$E(X\mid X+Y)$, where $X$ and $Y$ are independent $U(0,1)$.

Question

Given that $X,Y\sim U(0,1)$ calculate:

(1) $E(X\mid X+Y)$

I am stuck at this point:

$$E(X\mid X+Y)=\int_0^1 xf_{X\mid X+Y}(x\mid x+Y) \, dx=\int_0^1 xf_{X, Y}(x, Y) \, dx$$

Answer 1

We know $(X,X+Y)\sim U(D)$ (i.e., a uniform distribution over $D$), where $D$ is the shaded area as below:

So $$ X\mid X+Y\sim \begin{cases} U[0,X+Y] & \text{if } 0\le X+Y\le 1\\ U[X+Y-1,1] & \text{if } 1\le X+Y \le 2 \end{cases} $$

In either case, $E[X\mid X+Y]=\frac{1}{2}(X+Y)$.

Answer 2

The answer in the comment by "Did" is probably the best way to do this, but I think we should also look at how to deal correctly with your integral.
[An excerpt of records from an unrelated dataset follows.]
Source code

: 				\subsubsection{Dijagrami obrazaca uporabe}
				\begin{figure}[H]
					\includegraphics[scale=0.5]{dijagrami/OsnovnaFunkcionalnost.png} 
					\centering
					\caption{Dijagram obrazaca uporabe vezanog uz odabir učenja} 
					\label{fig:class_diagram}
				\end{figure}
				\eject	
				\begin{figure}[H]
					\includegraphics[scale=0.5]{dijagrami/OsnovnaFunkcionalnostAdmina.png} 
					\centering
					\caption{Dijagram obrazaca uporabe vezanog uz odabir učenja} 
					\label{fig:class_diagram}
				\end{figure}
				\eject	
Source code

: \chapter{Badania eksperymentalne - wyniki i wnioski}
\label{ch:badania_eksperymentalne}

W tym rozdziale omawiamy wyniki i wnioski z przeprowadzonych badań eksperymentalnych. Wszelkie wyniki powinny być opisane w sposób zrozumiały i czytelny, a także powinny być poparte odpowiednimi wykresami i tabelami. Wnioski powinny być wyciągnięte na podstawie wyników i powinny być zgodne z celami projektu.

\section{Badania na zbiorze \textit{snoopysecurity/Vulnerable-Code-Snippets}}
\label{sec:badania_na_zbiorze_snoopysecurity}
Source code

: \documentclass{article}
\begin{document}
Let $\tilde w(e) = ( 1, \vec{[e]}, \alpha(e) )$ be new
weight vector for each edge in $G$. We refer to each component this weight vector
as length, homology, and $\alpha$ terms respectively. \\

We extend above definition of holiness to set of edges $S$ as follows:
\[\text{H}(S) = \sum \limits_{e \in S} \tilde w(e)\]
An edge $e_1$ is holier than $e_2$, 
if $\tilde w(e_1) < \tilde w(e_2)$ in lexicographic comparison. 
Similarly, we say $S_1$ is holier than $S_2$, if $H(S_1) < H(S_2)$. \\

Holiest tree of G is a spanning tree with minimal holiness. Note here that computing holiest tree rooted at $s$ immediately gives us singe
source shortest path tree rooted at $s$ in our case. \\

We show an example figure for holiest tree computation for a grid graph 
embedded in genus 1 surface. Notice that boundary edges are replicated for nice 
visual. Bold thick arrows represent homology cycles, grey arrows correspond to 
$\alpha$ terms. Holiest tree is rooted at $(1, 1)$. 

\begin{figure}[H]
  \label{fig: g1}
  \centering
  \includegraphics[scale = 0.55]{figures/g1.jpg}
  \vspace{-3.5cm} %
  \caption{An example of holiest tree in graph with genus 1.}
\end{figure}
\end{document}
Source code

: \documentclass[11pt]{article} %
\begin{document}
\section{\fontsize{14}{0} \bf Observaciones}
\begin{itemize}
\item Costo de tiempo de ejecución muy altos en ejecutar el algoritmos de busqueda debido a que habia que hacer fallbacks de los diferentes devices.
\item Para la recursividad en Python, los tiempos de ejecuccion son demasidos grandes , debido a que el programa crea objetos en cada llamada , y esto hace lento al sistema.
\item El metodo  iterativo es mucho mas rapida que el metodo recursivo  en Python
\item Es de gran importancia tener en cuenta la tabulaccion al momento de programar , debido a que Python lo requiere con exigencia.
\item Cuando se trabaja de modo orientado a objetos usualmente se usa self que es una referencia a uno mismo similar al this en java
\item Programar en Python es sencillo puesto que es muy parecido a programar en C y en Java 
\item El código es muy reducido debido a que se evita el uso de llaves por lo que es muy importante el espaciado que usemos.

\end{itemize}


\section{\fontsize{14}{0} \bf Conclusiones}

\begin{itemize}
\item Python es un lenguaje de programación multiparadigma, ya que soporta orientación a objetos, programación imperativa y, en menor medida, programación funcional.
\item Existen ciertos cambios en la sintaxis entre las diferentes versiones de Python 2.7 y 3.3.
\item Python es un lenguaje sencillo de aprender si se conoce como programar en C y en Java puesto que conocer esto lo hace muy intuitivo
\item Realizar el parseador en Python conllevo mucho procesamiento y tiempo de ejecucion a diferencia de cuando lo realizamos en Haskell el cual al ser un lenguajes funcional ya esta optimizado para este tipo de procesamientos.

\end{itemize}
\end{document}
pair $(X,Y)$ is uniformly distributed in the square $[0,1]\times[0,1]$. If $0\le s\le 2$, the the set of points where $X+Y = s$ is a line segment passing diagonally through the square. Given the event $X+Y=s$, the random variable $X$ is uniformly distributed on that segment. If $0\le s\le 1$ then $X$ is uniformly distributed on $[0,s]$; if $1\le s\le 2$ then $X$ is uniformly distributed on $[s-1,1]$. (Draw the picture and you'll see that.) Either way, $X$ is uniformly distributed on $\big[\max\{s-1,0\}, \min\{1,s\}\big]$. Hence $$ f_{X\,\mid\,X+Y=s} (x) = \begin{cases} \left.\begin{cases} 1/s & \text{if } 0<x<s \\ 0 & \text{if }x<0 \text{ or }x>s \end{cases} \right\} & \text{if } 0\le s\le 1, \\[10pt] \left.\begin{cases} 1/(2 - s) & \text{if } s-1<x<1, \\ 0 & \text{if } x<s-1, \text{ or } s>2 \end{cases} \right\} & \text{if } 1\le s\le 2. \end{cases} $$ Consequently $$ f_{X\,\mid\,X+Y} (x) = \begin{cases} \left.\begin{cases} 1/(X+Y) & \text{if } 0<x<X+Y \\ 0 & \text{if }x<0 \text{ or }x>X+Y \end{cases} \right\} & \text{if } 0\le X+Y\le 1, \\[10pt] \left.\begin{cases} 1/(2 - X - Y) & \text{if } X+Y-1<x<1, \\ 0 & \text{if } x<X+Y-1, \text{ or } X+Y>2 \end{cases} \right\} & \text{if } 1\le X+Y\le 2. \end{cases} $$ So you need $$ \int_0^2 x f_{X\,\mid \, X+Y}(x)\,dx = \begin{cases} \displaystyle \int_0^{X+Y} \frac x {X+Y} \, dx & \text{if }0\le X+Y\le 1, \\[8pt] \displaystyle \int_{X+Y-1}^1 \frac x {2-X-Y} \, dx & \text{if }1\le X+Y\le 2. \end{cases} $$ Either way, the value of the integral is $\dfrac{X+Y}2$. To get that from the second integral, I had to know that $$ \frac 1 2 \cdot\frac{1 - (X+Y-1)^2}{2-X-Y} = \frac 1 2 \cdot \frac{(2-X-Y)(X+Y)}{2-X-Y}, $$ and it might have taken me a while to figure that out if I had not had $\text{“}$Did$\text{''}$'s solution to guide me.

So:

• You need to be fairly careful in setting up the integrals; and
• You should be able to use the above to find $\operatorname{E}(X^2\mid X+Y)$.